§ What is needed
Word-for-word transcription needed. Include every entry below but no pictures.
========
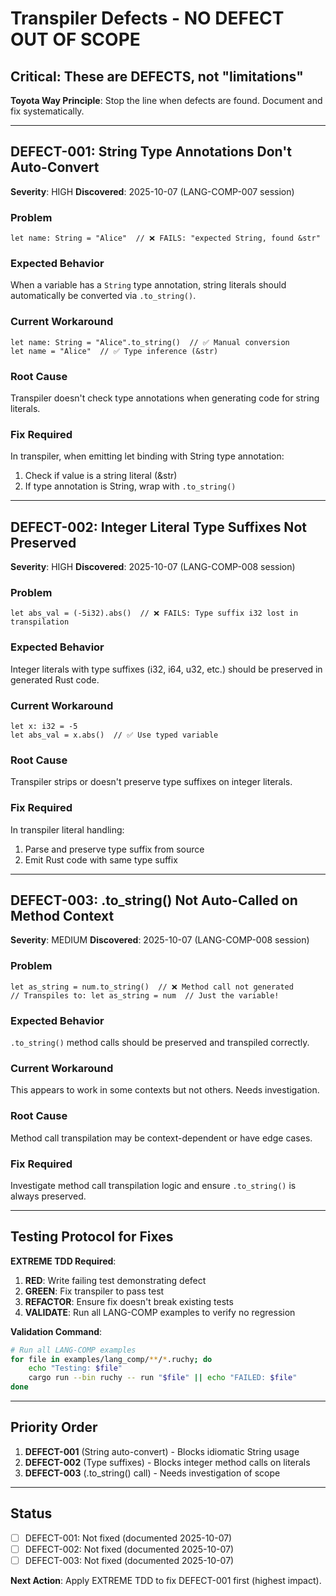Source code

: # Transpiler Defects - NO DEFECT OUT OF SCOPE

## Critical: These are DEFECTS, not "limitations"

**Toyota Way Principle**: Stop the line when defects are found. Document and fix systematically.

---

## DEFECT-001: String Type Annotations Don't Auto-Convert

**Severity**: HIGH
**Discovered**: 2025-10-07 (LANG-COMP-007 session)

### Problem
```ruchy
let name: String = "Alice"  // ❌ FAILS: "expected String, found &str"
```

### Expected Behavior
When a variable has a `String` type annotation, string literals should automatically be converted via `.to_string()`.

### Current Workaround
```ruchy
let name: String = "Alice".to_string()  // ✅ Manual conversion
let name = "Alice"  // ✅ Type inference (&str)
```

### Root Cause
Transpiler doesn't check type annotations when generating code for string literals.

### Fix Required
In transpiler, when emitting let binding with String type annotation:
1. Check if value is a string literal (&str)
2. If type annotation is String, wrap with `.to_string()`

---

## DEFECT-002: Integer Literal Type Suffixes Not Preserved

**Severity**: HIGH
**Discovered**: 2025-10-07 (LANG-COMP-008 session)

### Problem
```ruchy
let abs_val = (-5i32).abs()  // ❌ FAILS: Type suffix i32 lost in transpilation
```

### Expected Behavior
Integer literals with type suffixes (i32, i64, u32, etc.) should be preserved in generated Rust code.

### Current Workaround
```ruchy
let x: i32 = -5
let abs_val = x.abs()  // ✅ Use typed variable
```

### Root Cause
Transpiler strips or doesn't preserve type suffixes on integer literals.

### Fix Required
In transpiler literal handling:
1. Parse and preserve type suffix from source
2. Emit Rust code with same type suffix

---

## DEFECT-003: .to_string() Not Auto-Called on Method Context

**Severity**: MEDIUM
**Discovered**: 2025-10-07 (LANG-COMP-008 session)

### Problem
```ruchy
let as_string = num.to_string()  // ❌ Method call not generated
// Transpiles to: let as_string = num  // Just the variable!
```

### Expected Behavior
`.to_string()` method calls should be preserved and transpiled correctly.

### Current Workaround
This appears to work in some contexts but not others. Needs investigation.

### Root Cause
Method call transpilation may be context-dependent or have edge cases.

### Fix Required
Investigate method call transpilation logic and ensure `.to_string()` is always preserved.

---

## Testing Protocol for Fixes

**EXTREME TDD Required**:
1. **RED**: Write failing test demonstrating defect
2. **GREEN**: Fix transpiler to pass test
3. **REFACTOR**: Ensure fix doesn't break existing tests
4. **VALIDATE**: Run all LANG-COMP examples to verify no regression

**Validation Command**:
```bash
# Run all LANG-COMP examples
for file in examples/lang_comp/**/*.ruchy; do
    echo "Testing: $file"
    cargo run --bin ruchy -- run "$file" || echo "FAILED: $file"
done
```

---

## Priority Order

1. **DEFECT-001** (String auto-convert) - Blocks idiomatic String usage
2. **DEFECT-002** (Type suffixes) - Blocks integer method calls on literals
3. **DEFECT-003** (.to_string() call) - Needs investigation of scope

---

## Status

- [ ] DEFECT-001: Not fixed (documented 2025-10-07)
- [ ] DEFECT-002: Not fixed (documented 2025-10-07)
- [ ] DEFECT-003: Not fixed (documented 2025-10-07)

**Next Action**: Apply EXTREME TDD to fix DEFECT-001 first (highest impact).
========
§ Result of the exercise
Source code

: # Transpiler Defects - NO DEFECT OUT OF SCOPE

## Critical: These are DEFECTS, not "limitations"

**Toyota Way Principle**: Stop the line when defects are found. Document and fix systematically.

---

## DEFECT-001: String Type Annotations Don't Auto-Convert

**Severity**: HIGH
**Discovered**: 2025-10-07 (LANG-COMP-007 session)

### Problem
```ruchy
let name: String = "Alice"  // ❌ FAILS: "expected String, found &str"
```

### Expected Behavior
When a variable has a `String` type annotation, string literals should automatically be converted via `.to_string()`.

### Current Workaround
```ruchy
let name: String = "Alice".to_string()  // ✅ Manual conversion
let name = "Alice"  // ✅ Type inference (&str)
```

### Root Cause
Transpiler doesn't check type annotations when generating code for string literals.

### Fix Required
In transpiler, when emitting let binding with String type annotation:
1. Check if value is a string literal (&str)
2. If type annotation is String, wrap with `.to_string()`

---

## DEFECT-002: Integer Literal Type Suffixes Not Preserved

**Severity**: HIGH
**Discovered**: 2025-10-07 (LANG-COMP-008 session)

### Problem
```ruchy
let abs_val = (-5i32).abs()  // ❌ FAILS: Type suffix i32 lost in transpilation
```

### Expected Behavior
Integer literals with type suffixes (i32, i64, u32, etc.) should be preserved in generated Rust code.

### Current Workaround
```ruchy
let x: i32 = -5
let abs_val = x.abs()  // ✅ Use typed variable
```

### Root Cause
Transpiler strips or doesn't preserve type suffixes on integer literals.

### Fix Required
In transpiler literal handling:
1. Parse and preserve type suffix from source
2. Emit Rust code with same type suffix

---

## DEFECT-003: .to_string() Not Auto-Called on Method Context

**Severity**: MEDIUM
**Discovered**: 2025-10-07 (LANG-COMP-008 session)

### Problem
```ruchy
let as_string = num.to_string()  // ❌ Method call not generated
// Transpiles to: let as_string = num  // Just the variable!
```

### Expected Behavior
`.to_string()` method calls should be preserved and transpiled correctly.

### Current Workaround
This appears to work in some contexts but not others. Needs investigation.

### Root Cause
Method call transpilation may be context-dependent or have edge cases.

### Fix Required
Investigate method call transpilation logic and ensure `.to_string()` is always preserved.

---

## Testing Protocol for Fixes

**EXTREME TDD Required**:
1. **RED**: Write failing test demonstrating defect
2. **GREEN**: Fix transpiler to pass test
3. **REFACTOR**: Ensure fix doesn't break existing tests
4. **VALIDATE**: Run all LANG-COMP examples to verify no regression

**Validation Command**:
```bash
# Run all LANG-COMP examples
for file in examples/lang_comp/**/*.ruchy; do
    echo "Testing: $file"
    cargo run --bin ruchy -- run "$file" || echo "FAILED: $file"
done
```

---

## Priority Order

1. **DEFECT-001** (String auto-convert) - Blocks idiomatic String usage
2. **DEFECT-002** (Type suffixes) - Blocks integer method calls on literals
3. **DEFECT-003** (.to_string() call) - Needs investigation of scope

---

## Status

- [ ] DEFECT-001: Not fixed (documented 2025-10-07)
- [ ] DEFECT-002: Not fixed (documented 2025-10-07)
- [ ] DEFECT-003: Not fixed (documented 2025-10-07)

**Next Action**: Apply EXTREME TDD to fix DEFECT-001 first (highest impact).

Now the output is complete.